- PROBLEM STATEMENT -
In the entries below, print exactly the lines from the first through the one with "ist eine Sequenz", both included, and none of the pictures.

Document images with source code:
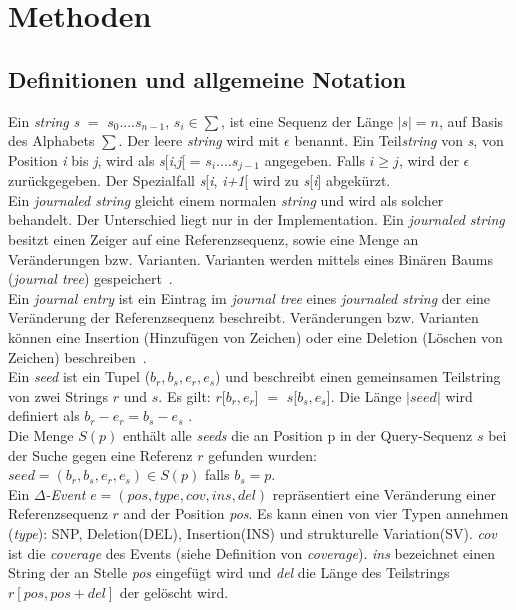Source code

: \documentclass[12pt]{article}
\begin{document}
\section{Methoden}
\label{sec:methods}

\subsection{Definitionen und allgemeine Notation}
\label{sec:definitions}
Ein \emph{string} \textit{s} $=$ $s_{0}$....$s_{n-1}$, $ s_{i} \in \sum$, ist eine Sequenz der Länge $|s| = n$, auf Basis des Alphabets $\sum$. Der leere \emph{string} wird mit $\epsilon$ benannt. Ein Teil\emph{string} von \textit{s}, von Position \textit{i} bis \textit{j}, wird als \textit{s}[\textit{i},\textit{j}[ = $s_{i}$....$s_{j-1}$ angegeben. Falls $i\ge j$, wird der $\epsilon$ zurückgegeben. Der Spezialfall \textit{s}[\textit{i}, \textit{i+1}[ wird zu \textit{s}[\textit{i}] abgekürzt.  \\

Ein \emph{journaled string} gleicht einem normalen \emph{string} und wird als solcher behandelt. Der Unterschied liegt nur in der Implementation. Ein \emph{journaled string} besitzt einen Zeiger auf eine Referenzsequenz, sowie eine Menge an Veränderungen bzw. Varianten. Varianten werden mittels eines Binären Baums (\textit{journal tree}) gespeichert~\cite{Rahn15072014}.\\

Ein \emph{journal entry} ist ein Eintrag im \textit{journal tree} eines \textit{journaled string} der eine Veränderung der Referenzsequenz beschreibt. Veränderungen bzw. Varianten können eine Insertion (Hinzufügen von Zeichen) oder eine Deletion (Löschen von Zeichen) beschreiben~\cite{Rahn15072014}.\\

Ein \emph{seed} ist ein Tupel ($b_{r},b_{s},e_{r},e_{s}$) und beschreibt einen gemeinsamen Teilstring von zwei Strings $r$ und $s$. Es gilt: $r$[$b_{r},e_{r}$] $=$ $s$[$b_{s},e_{s}$]. Die Länge $|seed|$ wird definiert als $b_{r}-e_{r} = b_{s}-e_{s}$ .\\

Die Menge $S(p)$ enthält alle \emph{seeds} die an Position p in der Query-Sequenz $s$ bei der Suche gegen eine Referenz $r$ gefunden wurden: $ seed=(b_{r},b_{s},e_{r},e_{s}) \in S(p)$ falls $b_{s} = p $.\\

Ein \emph{$\Delta$-Event} $e = (pos,type,cov,ins,del)$ repräsentiert eine Veränderung einer Referenzsequenz $r$ and der Position \textit{pos}. Es kann einen von vier Typen annehmen (\textit{type}): SNP, Deletion(DEL), Insertion(INS) und strukturelle Variation(SV). \textit{cov} ist die \emph{coverage} des Events (siehe Definition von \emph{coverage}). \textit{ins} bezeichnet einen String der an Stelle \textit{pos} eingefügt wird und \textit{del} die Länge des Teilstrings $r[pos,pos+del]$ der gelöscht wird.\\
\end{document}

- ANSWER FOR THE TASK -
Source code

: \documentclass[12pt]{article}
\begin{document}
\section{Methoden}
\label{sec:methods}

\subsection{Definitionen und allgemeine Notation}
\label{sec:definitions}
Ein \emph{string} \textit{s} $=$ $s_{0}$....$s_{n-1}$, $ s_{i} \in \sum$, ist eine Sequenz der Länge $|s| = n$, auf Basis des Alphabets $\sum$. Der leere \emph{string} wird mit $\epsilon$ benannt. Ein Teil\emph{string} von \textit{s}, von Position \textit{i} bis \textit{j}, wird als \textit{s}[\textit{i},\textit{j}[ = $s_{i}$....$s_{j-1}$ angegeben. Falls $i\ge j$, wird der $\epsilon$ zurückgegeben. Der Spezialfall \textit{s}[\textit{i}, \textit{i+1}[ wird zu \textit{s}[\textit{i}] abgekürzt.  \\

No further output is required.